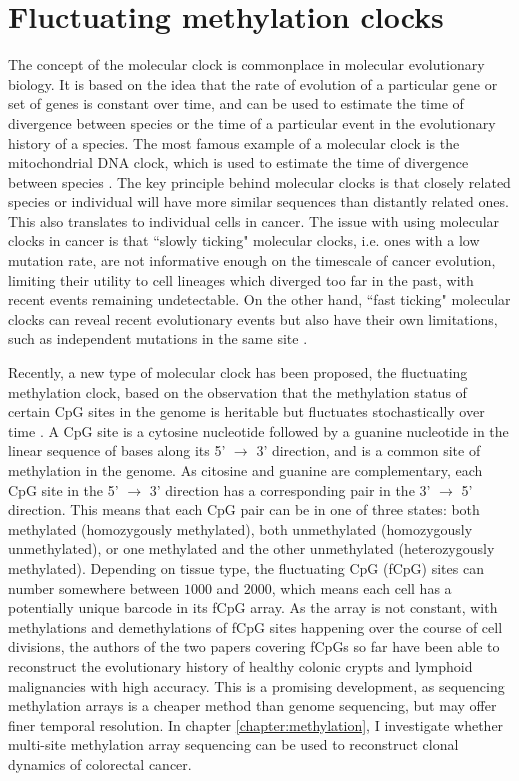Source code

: \section{Fluctuating methylation clocks}
The concept of the molecular clock is commonplace in molecular evolutionary biology. It is based on the idea that the
rate of evolution of a particular gene or set of genes is constant over time, and can be used to estimate
the time of divergence between species or the time of a particular event in the evolutionary history of a
species. The most famous example of a molecular clock is the mitochondrial DNA clock, which is used to
estimate the time of divergence between species \cite{hasegawa_dating_1985}. The key principle behind molecular
clocks is that closely related species or individual will have more similar sequences than distantly related
ones. This also translates to individual cells in cancer. The issue with using molecular clocks in cancer
is that ``slowly ticking" molecular clocks, i.e. ones with a low mutation rate, are not informative enough
on the timescale of cancer evolution, limiting their utility to cell lineages which diverged too far in the past,
with recent events remaining undetectable. On the other hand, ``fast ticking" molecular clocks can
reveal recent evolutionary events but also have their own limitations, such as independent mutations in the
same site \cite{kuipers_single-cell_2017}. \par
Recently, a new type of molecular clock has been proposed, the fluctuating methylation clock, based on the
observation that the methylation status of certain CpG sites in the genome is heritable but fluctuates
stochastically over time \cite{gabbutt_fluctuating_2022, gabbutt_evolutionary_2023}. A CpG site is a
cytosine nucleotide followed by a guanine nucleotide in the linear sequence of bases along its
5' $\rightarrow$ 3' direction, and is a common site of methylation in the genome. As citosine and guanine
are complementary, each CpG site in the 5' $\rightarrow$ 3' direction has a corresponding pair in the
3' $\rightarrow$ 5' direction. This means that each CpG pair can be in one of three states: both
methylated (homozygously methylated), both unmethylated (homozygously unmethylated), or one methylated
and the other unmethylated (heterozygously methylated). Depending on tissue type, the fluctuating CpG
(fCpG) sites can number somewhere between $1000$ and $2000$, which means each cell has a potentially
unique barcode in its fCpG array. As the array is not constant, with methylations and demethylations
of fCpG sites happening over the course of cell divisions, the authors of the two papers covering fCpGs
so far have been able to reconstruct the evolutionary history of healthy colonic crypts and lymphoid
malignancies with high accuracy. This is a promising development, as sequencing methylation arrays
is a cheaper method than genome sequencing, but may offer finer temporal resolution. In chapter
\ref{chapter:methylation}, I investigate whether multi-site methylation array sequencing can be used
to reconstruct clonal dynamics of colorectal cancer.


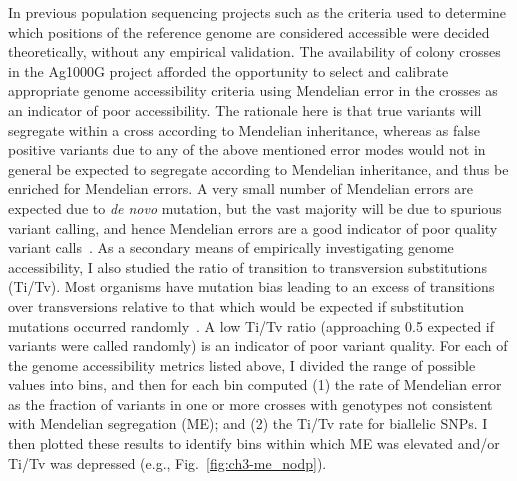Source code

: \begin{refsection}
In previous population sequencing projects such as \textcite{1000G2015} the criteria used to determine which positions of the reference genome are considered accessible were decided theoretically, without any empirical validation.
%
The availability of colony crosses in the Ag1000G project afforded the opportunity to select and calibrate appropriate genome accessibility criteria using Mendelian error in the crosses as an indicator of poor accessibility.
%
The rationale here is that true variants will segregate within a cross according to Mendelian inheritance, whereas as false positive variants due to any of the above mentioned error modes would not in general be expected to segregate according to Mendelian inheritance, and thus be enriched for Mendelian errors.
%
A very small number of Mendelian errors are expected due to \textit{de novo} mutation, but the vast majority will be due to spurious variant calling, and hence Mendelian errors are a good indicator of poor quality variant calls~\parencite{Saunders2007,Laurie2010,Pilipenko2014}.
%
As a secondary means of empirically investigating genome accessibility, I also studied the ratio of transition to transversion substitutions (Ti/Tv).
%
Most organisms have mutation bias leading to an excess of transitions over transversions relative to that which would be expected if substitution mutations occurred randomly~\parencite{Guo2013}.
%
A low Ti/Tv ratio (approaching 0.5 expected if variants were called randomly) is an indicator of poor variant quality.
%
For each of the genome accessibility metrics listed above, I divided the range of possible values into bins, and then for each bin computed (1) the rate of Mendelian error as the fraction of variants in one or more crosses with genotypes not consistent with Mendelian segregation (ME); and (2) the Ti/Tv rate for biallelic SNPs.
%
I then plotted these results to identify bins within which ME was elevated and/or Ti/Tv was depressed (e.g., Fig.~\ref{fig:ch3-me_nodp}).



\end{refsection}
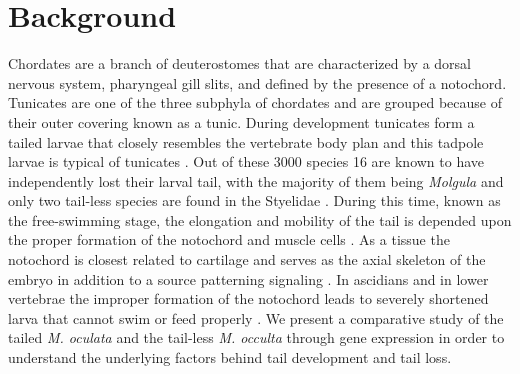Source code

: \chapter{Background}
Chordates are a branch of deuterostomes that are characterized by a dorsal nervous system, pharyngeal gill slits, and defined by the presence of a notochord. Tunicates are one of the three subphyla of chordates and are grouped because of their outer covering known as a tunic. During development tunicates form a tailed larvae that closely resembles the vertebrate body plan \cite{jeffery_minireview_2002} and this tadpole larvae is typical of  tunicates \cite{huber_evolution_2000}. Out of these 3000 species 16 are known to have independently lost their larval tail, with the majority of them being \textit{Molgula} \cite{berrill_studies_1931,swalla_interspecific_1990} and only two tail-less species are found in the Styelidae \cite{huber_evolution_2000}. During this time, known as the free-swimming stage, the elongation and mobility of the tail is depended upon the proper formation of the notochord and muscle cells \cite{satoh_ascidian_2003}. As a tissue the notochord is closest related to cartilage and serves as the axial skeleton of the embryo in addition to a source patterning signaling \cite{jeffery_evolution_1999}. In ascidians and in lower vertebrae the improper formation of the notochord leads to severely shortened larva that cannot swim or feed properly \cite{di_gregorio_tail_2002,jiang_ascidian_2005,stemple_structure_2005}. We present a comparative study of the tailed \textit{M. oculata} and the tail-less \textit{M. occulta} through gene expression in order to understand the underlying factors behind tail development and tail loss.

┄┄┄┄┄┄┄┄┄┄┄┄┄┄┄┄┄┄┄┄

EXERCISE INSTRUCTIONS: In the entries above, find the line with "not informative enough" and the line with "with recent events", then set down exactly those two and every line between them, nothing else.

YOUR RESPONSE:
is that ``slowly ticking" molecular clocks, i.e. ones with a low mutation rate, are not informative enough
on the timescale of cancer evolution, limiting their utility to cell lineages which diverged too far in the past,
with recent events remaining undetectable. On the other hand, ``fast ticking" molecular clocks can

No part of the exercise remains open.